I didn’t find the analogies 100% either, but then again I haven’t really found a 100% analogy yet anywhere – I’d like people to share theirs if they have one. The ‘shadow’ one works well, but it’s always the fact that you multiply by the magnitude of the vector you’re projection onto which doesn’t quite fit.
I did find them quite inspiring though, especially that of Mario-Kart. I too noticed that the gameplay might differ from your description, but it’s not too hard to imagine a game world where the dot product would be the resultant behaviour! In fact that might be quite an interesting demo: Dot-product racing. :)
I just found this site and I like it alot, thans! I use the dot product a lot as well and I also think in terms of projection. But, as a matter of fact, I never miss the oportunity to think about the symetry the dot product inherents and I feelit is missing in the text. If you think in terms of projection, you can think “the first vector, projected on the second” or “the second vector, projected on the first.” The point is to understand that both properties are equal and that is not very intuitive!
However, I love your way to use the dot product piecewise for each combination of dimensions and you can explain the distributive property of the operation with it. Very nice, I like it!
Much agreed with blub – the symmetry needs to be exposed more somehow.
I think this is half-exposed with Dot Product: Rotate to baseline, where the x-axis is used as the baseline. Perhaps the symmetry can be partially represented by rotating CCW to a y-axis baseline.
I’ve did some electrical engineering and some computer engineering and plain mathematics and although I’ve never really encountered problems with laws of physics it has almost always been just formulas for me. It’s not like I did not have some way of expressing it but wow do i feel like I actually know stuff now! Know what is actually going on and not just mechanically applying the formulas to get the solution of a problem …
@Justin: Thanks for the feedback — it’s really helpful to know what’s working (or not).
It took me a while to realize the cartesian / polar versions as well – now, when I see that “equation foo = equation bar” I really try to see “Ok, what perspective does the foo-side have? The bar side?”.

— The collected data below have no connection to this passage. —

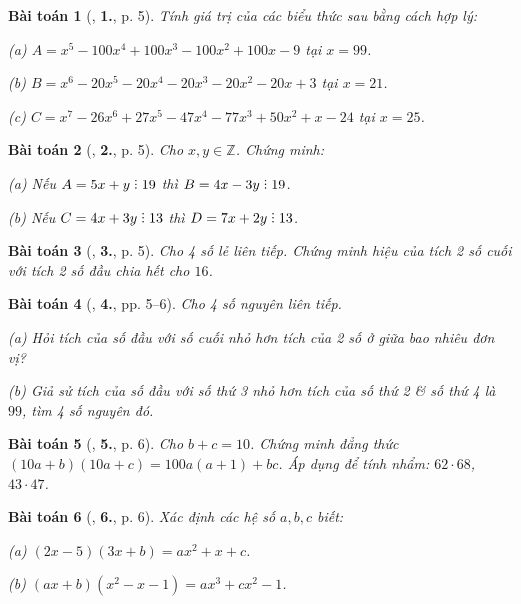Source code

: \documentclass{article}
\numberwithin{equation}{section}
\newtheorem{baitoan}{Bài toán}
\DeclareRobustCommand{\divby}{%
	\mathrel{\vbox{\baselineskip.65ex\lineskiplimit0pt\hbox{.}\hbox{.}\hbox{.}}}%
}
\begin{document}
\begin{baitoan}[\cite{Tuyen_Toan_8}, \textbf{1.}, p. 5]
	Tính giá trị của các biểu thức sau bằng cách hợp lý:\\
	\begin{enumerate*}
		\item[(a)] $A = x^5 - 100x^4 + 100x^3 - 100x^2 + 100x - 9$ tại $x = 99$.
		\item[(b)] $B = x^6 - 20x^5 - 20x^4 - 20x^3 - 20x^2 - 20x + 3$ tại $x  = 21$.
		\item[(c)] $C = x^7 - 26x^6 + 27x^5 - 47x^4 - 77x^3 + 50x^2 + x - 24$ tại $x = 25$.
	\end{enumerate*}
\end{baitoan}

\begin{baitoan}[\cite{Tuyen_Toan_8}, \textbf{2.}, p. 5]
	Cho $x,y\in\mathbb{Z}$. Chứng minh:
	\begin{enumerate*}
		\item[(a)] Nếu $A = 5x + y\divby19$ thì $B = 4x - 3y\divby19$.
		\item[(b)] Nếu $C = 4x + 3y\divby13$ thì $D = 7x + 2y\divby13$.
	\end{enumerate*}
\end{baitoan}

\begin{baitoan}[\cite{Tuyen_Toan_8}, \textbf{3.}, p. 5]
	Cho 4 số lẻ liên tiếp. Chứng minh hiệu của tích 2 số cuối với tích 2 số đầu chia hết cho $16$.
\end{baitoan}

\begin{baitoan}[\cite{Tuyen_Toan_8}, \textbf{4.}, pp. 5--6]
	Cho 4 số nguyên liên tiếp.
	\begin{enumerate*}
		\item[(a)] Hỏi tích của số đầu với số cuối nhỏ hơn tích của 2 số ở giữa bao nhiêu đơn vị?
		\item[(b)] Giả sử tích của số đầu với số thứ 3 nhỏ hơn tích của số thứ 2 \& số thứ 4 là $99$, tìm 4 số nguyên đó.
	\end{enumerate*}
\end{baitoan}

\begin{baitoan}[\cite{Tuyen_Toan_8}, \textbf{5.}, p. 6]
	Cho $b + c = 10$. Chứng minh đẳng thức $(10a + b)(10a + c) = 100a(a + 1) + bc$. Áp dụng để tính nhẩm: $62\cdot68$, $43\cdot47$.
\end{baitoan}

\begin{baitoan}[\cite{Tuyen_Toan_8}, \textbf{6.}, p. 6]
	Xác định các hệ số $a,b,c$ biết:
	\begin{enumerate*}
		\item[(a)] $(2x - 5)(3x + b) = ax^2 + x + c$.\\
		\item[(b)] $(ax + b)(x^2 - x - 1) = ax^3 + cx^2 - 1$.
	\end{enumerate*}
\end{baitoan}
\end{document}
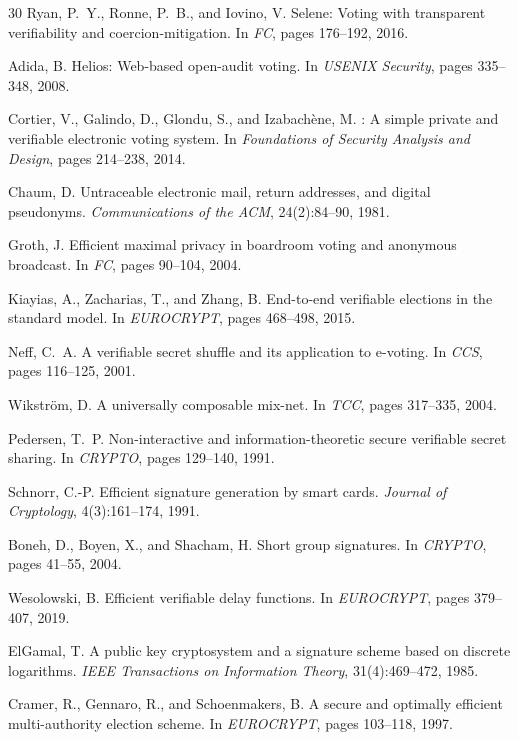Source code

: \documentclass[11pt,a4paper]{article}
\begin{document}
\begin{thebibliography}{30}
Ryan, P.~Y., Ronne, P.~B., and Iovino, V.
\newblock Selene: Voting with transparent verifiability and coercion-mitigation.
\newblock In \emph{FC}, pages 176--192, 2016.

Adida, B.
\newblock Helios: Web-based open-audit voting.
\newblock In \emph{USENIX Security}, pages 335--348, 2008.

Cortier, V., Galindo, D., Glondu, S., and Izabach\`ene, M.
: A simple private and verifiable electronic voting system.
\newblock In \emph{Foundations of Security Analysis and Design}, pages 214--238, 2014.

Chaum, D.
\newblock Untraceable electronic mail, return addresses, and digital pseudonyms.
\newblock \emph{Communications of the ACM}, 24(2):84--90, 1981.

Groth, J.
\newblock Efficient maximal privacy in boardroom voting and anonymous broadcast.
\newblock In \emph{FC}, pages 90--104, 2004.

Kiayias, A., Zacharias, T., and Zhang, B.
\newblock End-to-end verifiable elections in the standard model.
\newblock In \emph{EUROCRYPT}, pages 468--498, 2015.

Neff, C.~A.
\newblock A verifiable secret shuffle and its application to e-voting.
\newblock In \emph{CCS}, pages 116--125, 2001.

Wikstr\"om, D.
\newblock A universally composable mix-net.
\newblock In \emph{TCC}, pages 317--335, 2004.

Pedersen, T.~P.
\newblock Non-interactive and information-theoretic secure verifiable secret sharing.
\newblock In \emph{CRYPTO}, pages 129--140, 1991.

Schnorr, C.-P.
\newblock Efficient signature generation by smart cards.
\newblock \emph{Journal of Cryptology}, 4(3):161--174, 1991.

Boneh, D., Boyen, X., and Shacham, H.
\newblock Short group signatures.
\newblock In \emph{CRYPTO}, pages 41--55, 2004.

Wesolowski, B.
\newblock Efficient verifiable delay functions.
\newblock In \emph{EUROCRYPT}, pages 379--407, 2019.

ElGamal, T.
\newblock A public key cryptosystem and a signature scheme based on discrete logarithms.
\newblock \emph{IEEE Transactions on Information Theory}, 31(4):469--472, 1985.

Cramer, R., Gennaro, R., and Schoenmakers, B.
\newblock A secure and optimally efficient multi-authority election scheme.
\newblock In \emph{EUROCRYPT}, pages 103--118, 1997.

\end{thebibliography}
\end{document}
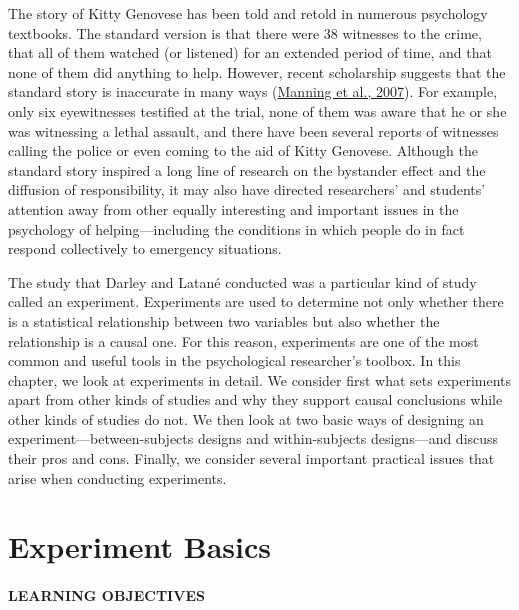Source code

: \documentclass[
]{krantz}
\begin{document}
The story of Kitty Genovese has been told and retold in numerous psychology textbooks. The standard version is that there were 38 witnesses to the crime, that all of them watched (or listened) for an extended period of time, and that none of them did anything to help. However, recent scholarship suggests that the standard story is inaccurate in many ways (\protect\hyperlink{ref-manning2007kitty}{Manning et al., 2007}). For example, only six eyewitnesses testified at the trial, none of them was aware that he or she was witnessing a lethal assault, and there have been several reports of witnesses calling the police or even coming to the aid of Kitty Genovese. Although the standard story inspired a long line of research on the bystander effect and the diffusion of responsibility, it may also have directed researchers' and students' attention away from other equally interesting and important issues in the psychology of helping---including the conditions in which people do in fact respond collectively to emergency situations.

The study that Darley and Latané conducted was a particular kind of study called an experiment. Experiments are used to determine not only whether there is a statistical relationship between two variables but also whether the relationship is a causal one. For this reason, experiments are one of the most common and useful tools in the psychological researcher's toolbox. In this chapter, we look at experiments in detail. We consider first what sets experiments apart from other kinds of studies and why they support causal conclusions while other kinds of studies do not. We then look at two basic ways of designing an experiment---between-subjects designs and within-subjects designs---and discuss their pros and cons. Finally, we consider several important practical issues that arise when conducting experiments.

\hypertarget{experiment-basics}{%
\section{Experiment Basics}\label{experiment-basics}}

\hypertarget{learning-objectives-12}{%
\paragraph*{LEARNING OBJECTIVES}\label{learning-objectives-12}}
\end{document}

Yes! What you said about vectors is exactly it — they exist (abstractly) and here are two possible ways to describe it. There’s probably more, but polar/cartesian are the common ones.
Yes, the analogies aren’t 100% for me (probably 90%), shadow is maybe 95%, there might be an even better one out there (as they come in I’ll be amending the article).
Dot product racing sounds like an interesting idea for gameplay mechanics :).
@blub: Great point on the symmetry – it’s something I don’t have the best intuitive grasp for either. For the piece-by-piece it makes algebraic sense. For the “projection” side, not as much — why would the projection of A onto B be the same as B onto A?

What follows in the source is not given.